Misty prefirió hacer de cuenta que no había oído nada, suspiró con lentitud y se dedicó a mirar a la gente que poblaba el salón. Muchos la miraban con recelo, otros cuchicheaban abiertamente, reían o la señalaban sin pena o vergüenza. Sin embargo el reflejo de un cabello castaño le llamó la atención, se puso en puntas de pie para observar mejor, estaba segura de que conocía ese peinado masculino, pero cuando se esforzó en ubicar al desconocido, este se había perdido de vista, y otras personas la veían con renovada curiosidad sin ocuparse de ocultarlo. Resopló.
- De veras veo que soy una especie de celebridad aquí ¿verdad?
- Aunque no lo creas el resto del mundo ha seguido tus logros pese a que trabajas en una organización distinta a la nuestra.
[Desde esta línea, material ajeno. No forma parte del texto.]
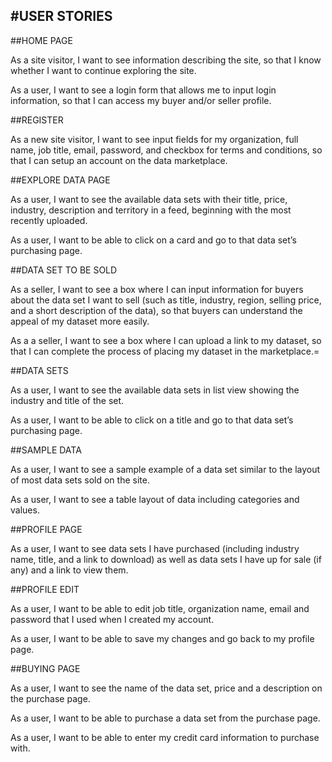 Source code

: #USER STORIES
-------------

##HOME PAGE 

As a site visitor, I want to see information describing the site, so that I know whether I want to continue exploring the site.

As a user, I want to see a login form that allows me to input login information, so that I can access my buyer and/or seller profile.

##REGISTER

As a new site visitor, I want to see input fields for my organization, full name, job title, email, password, and checkbox for terms and conditions, so that I can setup an account on the data marketplace. 

##EXPLORE DATA PAGE

As a user, I want to see the available data sets with their title, price, industry, description and territory in a feed, beginning with the most recently uploaded.

As a user, I want to be able to click on a card and go to that data set’s purchasing page.

##DATA SET TO BE SOLD

As a seller, I want to see a box where I can input information for buyers about the data set I want to sell (such as title, industry, region, selling price, and a short description of the data), so that buyers can understand the appeal of my dataset more easily.

As a a seller, I want to see a box where I can upload a link to my dataset, so that I can complete the process of placing my dataset in the marketplace.=

##DATA SETS

As a user, I want to see the available data sets in list view showing the industry and title of the set.

As a user, I want to be able to click on a title and go to that data set’s purchasing page.

##SAMPLE DATA

As a user, I want to see a sample example of a data set similar to the layout of most data sets sold on the site.

As a user, I want to see a table layout of data including categories and values.

##PROFILE PAGE

As a user, I want to see data sets I have purchased (including industry name, title, and a link to download) as well as data sets I have up for sale (if any) and a link to view them.

##PROFILE EDIT

As a user, I want to be able to edit job title, organization name, email and password that I used when I created my account.

As a user, I want to be able to save my changes and go back to my profile page.

##BUYING PAGE

As a user, I want to see the name of the data set, price and a description on the purchase page.

As a user, I want to be able to purchase a data set from the purchase page.

As a user, I want to be able to enter my credit card information to purchase with.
- ¿Que quiere decir eso Duplica?
- Que todos estamos al corriente de lo que investigas y que eres una pieza importante en el avance de la formula, o una vacuna que neutralice la enfermedad que sigue llevándose la vida de nuestros pokémon- Dawn afirmó con la nariz en alto y sonriendo orgullosamente -De verdad estamos muy felices de que finalmente estés aquí, en el lugar al que realmente perteneces.
- Yo no pertenezco aquí Dawn- le siseó con rabia, soltándose del agarre de las dos jóvenes quienes la dejaron ir con sorpresa.
- Es bueno volver a verte Misty ¿te acuerdas de mi?- una preciosa muchacha de largo y ondulado cabello castaño, y ojos chocolate le salió al encuentro interrumpiendo el monólogo que se perpetuaba entre ellas, tenía una copa en la mano y sonreía con cierto aire petulante. Miró de reojo a las otras dos, y centró su atención en la pelirroja que la veía con sus pupilas abiertas en desconcierto -¿No me recuerdas?
- Perdón, he conocido a mucha gente en mi vida.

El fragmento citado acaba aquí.